While traditional retail and brick and mortar stores take a plunge in sales and succumb to the effects of COVID-19, an exemption in the retail world is the grocery retailers, as households worldwide continue stocking up their cabinets. 

Implementation of AI solutions 

Before the pandemic, grocery stores had begun implementing AI solutions. The world was getting a glimpse of retail tech in action, especially in the area of inventory and shelf management. 

An example would be Symphony Retail and their shelf analytics, which uses AI-powered prescriptive insights provided by cameras and robots mounted in store. The implementation of these AI solutions allows retailers to have an overview of the shelf and actual product status, and compare product and price information to planograms in real-time. 

Another area in the grocery retail sphere that utilizes AI is cashier-less checkout technologies. Case in point, Accel robotics enables grocers to provide convenient grab-and-go, checkout-free shopping experiences. 

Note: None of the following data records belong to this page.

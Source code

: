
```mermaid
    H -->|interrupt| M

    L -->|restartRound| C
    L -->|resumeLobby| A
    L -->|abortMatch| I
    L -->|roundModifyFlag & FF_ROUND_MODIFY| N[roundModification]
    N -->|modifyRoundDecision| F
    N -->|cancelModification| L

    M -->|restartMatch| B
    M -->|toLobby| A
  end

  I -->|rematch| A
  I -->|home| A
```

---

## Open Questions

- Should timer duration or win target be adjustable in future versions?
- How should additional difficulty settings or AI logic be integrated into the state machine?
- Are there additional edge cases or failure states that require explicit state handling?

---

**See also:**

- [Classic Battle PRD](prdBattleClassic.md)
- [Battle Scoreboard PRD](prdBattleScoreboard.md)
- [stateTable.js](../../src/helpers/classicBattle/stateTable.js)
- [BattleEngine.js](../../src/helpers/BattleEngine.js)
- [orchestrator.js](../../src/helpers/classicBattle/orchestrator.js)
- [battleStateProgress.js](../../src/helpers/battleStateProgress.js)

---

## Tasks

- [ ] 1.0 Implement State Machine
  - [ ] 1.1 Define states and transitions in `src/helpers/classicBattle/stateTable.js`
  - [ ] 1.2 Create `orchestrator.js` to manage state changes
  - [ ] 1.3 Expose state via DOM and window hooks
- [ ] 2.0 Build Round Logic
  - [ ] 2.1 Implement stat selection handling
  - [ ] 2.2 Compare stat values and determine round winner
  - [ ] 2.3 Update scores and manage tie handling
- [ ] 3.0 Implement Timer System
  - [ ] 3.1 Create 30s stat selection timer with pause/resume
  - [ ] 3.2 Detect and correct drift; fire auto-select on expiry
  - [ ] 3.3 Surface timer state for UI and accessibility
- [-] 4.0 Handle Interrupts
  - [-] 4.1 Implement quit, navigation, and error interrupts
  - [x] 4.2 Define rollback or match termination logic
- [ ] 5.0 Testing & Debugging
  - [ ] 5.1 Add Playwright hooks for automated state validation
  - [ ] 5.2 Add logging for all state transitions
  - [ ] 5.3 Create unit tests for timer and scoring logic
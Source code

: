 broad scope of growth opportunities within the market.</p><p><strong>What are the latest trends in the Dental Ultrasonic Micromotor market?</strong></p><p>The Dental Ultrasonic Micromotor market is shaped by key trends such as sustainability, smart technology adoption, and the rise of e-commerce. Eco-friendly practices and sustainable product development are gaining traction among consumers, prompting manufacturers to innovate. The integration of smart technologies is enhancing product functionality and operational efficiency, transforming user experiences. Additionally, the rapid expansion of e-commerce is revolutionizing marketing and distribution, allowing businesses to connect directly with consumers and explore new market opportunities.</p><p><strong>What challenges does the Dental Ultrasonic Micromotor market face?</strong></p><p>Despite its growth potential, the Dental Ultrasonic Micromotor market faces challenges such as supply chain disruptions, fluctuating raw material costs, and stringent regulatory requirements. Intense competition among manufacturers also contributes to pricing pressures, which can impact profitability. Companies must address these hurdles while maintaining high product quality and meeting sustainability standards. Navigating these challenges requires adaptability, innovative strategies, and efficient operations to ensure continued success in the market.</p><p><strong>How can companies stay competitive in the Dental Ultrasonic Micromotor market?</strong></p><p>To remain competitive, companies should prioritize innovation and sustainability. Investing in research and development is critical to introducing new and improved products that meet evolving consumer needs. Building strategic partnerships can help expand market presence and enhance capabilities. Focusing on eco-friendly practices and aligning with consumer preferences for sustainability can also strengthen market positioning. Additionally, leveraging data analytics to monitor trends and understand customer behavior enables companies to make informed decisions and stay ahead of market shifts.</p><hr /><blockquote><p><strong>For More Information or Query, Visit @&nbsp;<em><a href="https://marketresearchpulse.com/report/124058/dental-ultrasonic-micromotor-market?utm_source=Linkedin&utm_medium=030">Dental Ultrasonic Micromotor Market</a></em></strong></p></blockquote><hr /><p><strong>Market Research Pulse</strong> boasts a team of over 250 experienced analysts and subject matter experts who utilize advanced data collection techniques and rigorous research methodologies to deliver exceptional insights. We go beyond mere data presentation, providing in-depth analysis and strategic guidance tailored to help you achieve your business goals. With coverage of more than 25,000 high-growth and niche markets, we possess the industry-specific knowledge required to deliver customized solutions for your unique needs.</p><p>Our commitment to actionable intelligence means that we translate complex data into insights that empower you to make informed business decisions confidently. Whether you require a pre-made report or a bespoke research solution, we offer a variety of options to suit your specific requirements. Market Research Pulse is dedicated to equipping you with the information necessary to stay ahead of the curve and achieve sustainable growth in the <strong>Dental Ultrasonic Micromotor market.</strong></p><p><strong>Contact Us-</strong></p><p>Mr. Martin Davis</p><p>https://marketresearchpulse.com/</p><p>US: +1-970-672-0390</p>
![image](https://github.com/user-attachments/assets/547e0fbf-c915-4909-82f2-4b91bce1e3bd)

The company’s camera-based AI and computer vision system allows any shopper to enter a store, grab the items they want and leave. Customers will receive a receipt via their mobile phones (in text message or app notification). This form of technology has already been implemented in grocery and convenience stores, quick-service restaurants, and drugstore chains around North America and Japan. 

In the service industry, McDonald’s acquisition of Machine Learning startup Dynamic Yield proves to be another example of restaurants embracing AI solutions. The major fast-food chain has since implemented its AI solutions in over 9,000 outlets in the United States. Dynamic Yield’s technology allows McDonald’s to optimize drive-thru menu displays by offering menu items based on data such as customers preference, time of the day, nearby traffic levels on their digital menu boards that use machine learning. Besides maximizing personal experience, it also speeds up the waiting time. 

AI’s role in a post pandemic world

Talks of AI infiltrating our jobs and daily lives have been rife before the pandemic. However, as we move forward and enter a post-pandemic world, we will see AI playing a more vital role in societies and every facade of our lives, be it in our workplace, or even your favorite grocery store. 

Automation accelerated by AI will be implemented as much as possible, and sooner than we would imagine, as we move and push through these challenging circumstances that prompt companies in taking transformative steps by implementing AI at the core of their businesses and operating models.

Even though the debate on AI replacing jobs still presents itself, AI is here to stay, without the threat of robbing humanity of its jobs. However, we will now be forced to upskill technologically, with automation in place; we will also need to learn to better work with machines. New technologies will support the workforce as humans and machines will work hand in hand in tackling issues.

The pandemic has merely served as a wake-up call for us to embrace AI sooner, as we emerge from the current crisis, the transformation is pivotal to reestablishing our economic markets.

AI’s place in our ‘new normal’ is cemented to help prepare us as we brace ourselves for a post-crisis world.